There is another incident (Joshua 5:13) where Joshua “saw a man standing in front of him.” The NIV Study Bible notes say this:
The experience is taken by many to be an encounter with God in human form (theophany) or with Christ (a Christophany). But angels also were sent on missions of this kind (Judges 6:11; 13:3), and some were identified as captains over the heavenly armies (Daniel 10:5, 20; 12:1).

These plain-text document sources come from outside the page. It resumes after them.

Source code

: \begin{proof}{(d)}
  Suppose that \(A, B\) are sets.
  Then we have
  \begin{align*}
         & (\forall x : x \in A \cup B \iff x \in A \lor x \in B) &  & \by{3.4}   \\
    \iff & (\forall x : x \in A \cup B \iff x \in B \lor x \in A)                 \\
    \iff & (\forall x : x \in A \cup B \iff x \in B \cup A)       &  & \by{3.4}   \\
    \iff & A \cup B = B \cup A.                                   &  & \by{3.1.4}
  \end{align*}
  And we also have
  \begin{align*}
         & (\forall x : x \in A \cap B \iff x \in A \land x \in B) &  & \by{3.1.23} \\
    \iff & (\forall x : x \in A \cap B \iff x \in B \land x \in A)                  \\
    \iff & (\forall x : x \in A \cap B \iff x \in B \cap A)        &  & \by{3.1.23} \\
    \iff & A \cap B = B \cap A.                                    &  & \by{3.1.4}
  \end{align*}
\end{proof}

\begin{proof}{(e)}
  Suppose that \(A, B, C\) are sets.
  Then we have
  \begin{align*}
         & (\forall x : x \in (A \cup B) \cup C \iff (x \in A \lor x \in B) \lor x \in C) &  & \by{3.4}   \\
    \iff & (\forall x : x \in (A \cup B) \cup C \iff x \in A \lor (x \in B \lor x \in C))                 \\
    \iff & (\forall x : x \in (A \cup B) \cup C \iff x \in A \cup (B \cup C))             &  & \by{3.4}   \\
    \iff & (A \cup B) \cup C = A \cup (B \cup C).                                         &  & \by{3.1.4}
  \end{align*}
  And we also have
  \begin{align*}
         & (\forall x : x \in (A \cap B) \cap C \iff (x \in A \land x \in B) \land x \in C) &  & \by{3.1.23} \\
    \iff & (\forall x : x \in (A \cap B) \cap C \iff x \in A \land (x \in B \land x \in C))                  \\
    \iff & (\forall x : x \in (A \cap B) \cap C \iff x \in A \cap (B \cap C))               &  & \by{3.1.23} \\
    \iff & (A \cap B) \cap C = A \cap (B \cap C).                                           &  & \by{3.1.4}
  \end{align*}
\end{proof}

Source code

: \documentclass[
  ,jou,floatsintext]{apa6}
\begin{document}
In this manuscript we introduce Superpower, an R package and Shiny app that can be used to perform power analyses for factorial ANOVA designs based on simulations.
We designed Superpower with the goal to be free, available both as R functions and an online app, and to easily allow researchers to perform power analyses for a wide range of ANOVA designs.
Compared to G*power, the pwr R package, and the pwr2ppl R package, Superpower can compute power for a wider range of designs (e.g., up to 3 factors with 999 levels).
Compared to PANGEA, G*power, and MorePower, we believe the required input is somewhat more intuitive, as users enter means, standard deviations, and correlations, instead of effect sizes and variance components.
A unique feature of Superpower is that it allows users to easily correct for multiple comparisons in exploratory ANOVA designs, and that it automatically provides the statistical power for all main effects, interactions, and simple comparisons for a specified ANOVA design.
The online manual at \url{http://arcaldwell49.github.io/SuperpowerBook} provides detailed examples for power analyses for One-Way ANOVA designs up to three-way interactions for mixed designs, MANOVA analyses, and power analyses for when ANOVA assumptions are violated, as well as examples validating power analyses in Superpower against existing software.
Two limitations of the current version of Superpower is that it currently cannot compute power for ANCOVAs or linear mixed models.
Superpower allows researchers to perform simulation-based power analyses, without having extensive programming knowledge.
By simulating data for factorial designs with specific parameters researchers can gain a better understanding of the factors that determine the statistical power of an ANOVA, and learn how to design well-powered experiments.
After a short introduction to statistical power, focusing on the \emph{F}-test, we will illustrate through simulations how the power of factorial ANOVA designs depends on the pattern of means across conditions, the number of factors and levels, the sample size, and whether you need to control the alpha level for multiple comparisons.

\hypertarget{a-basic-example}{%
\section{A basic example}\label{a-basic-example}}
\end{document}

Yes, because Jesus is part of the One Being of God, there is a sense in which we can say a theophany is also a Christophany – but not with absolute certainty. Opinion is divided. The incident in Genesis 12:7 is positively identified as a theophany, but not all appearances are so clear cut. Here are some Old Testament examples:
Genesis 18:1-33 – One day, Abraham had some visitors: two angels and God Himself. He invited them to come to his home, and he and Sarah entertained them. Many commentators believe this could also be a Christophany, a pre-incarnate appearance of Christ. Genesis 32:22-30 – Jacob wrestled with what appeared to be a man, but was actually God (vv. 28-30). This may also have been a Christophany. Exodus 3:2 - 4:17 – God appeared to Moses in the form of a burning bush, telling him exactly what He wanted him to do. Exodus 24:9-11 – God appeared to Moses with Aaron and his sons and the seventy elders. Deuteronomy 31:14-15 – God appeared to Moses and Joshua in the transfer of leadership to Joshua. Job 38–42 – God answered Job out of the tempest and spoke at great length in answer to Job’s questions.
When the Bible says “the angel of the Lord” appeared, it means a Christophany. The important thing to remember is that after the incarnation (Matthew 1:23) the appearances of “the angel of the Lord” cease after the incarnation of Christ. Angels are mentioned numerous times in the New Testament, but “the angel of the Lord” is never mentioned in the New Testament after the birth of Christ.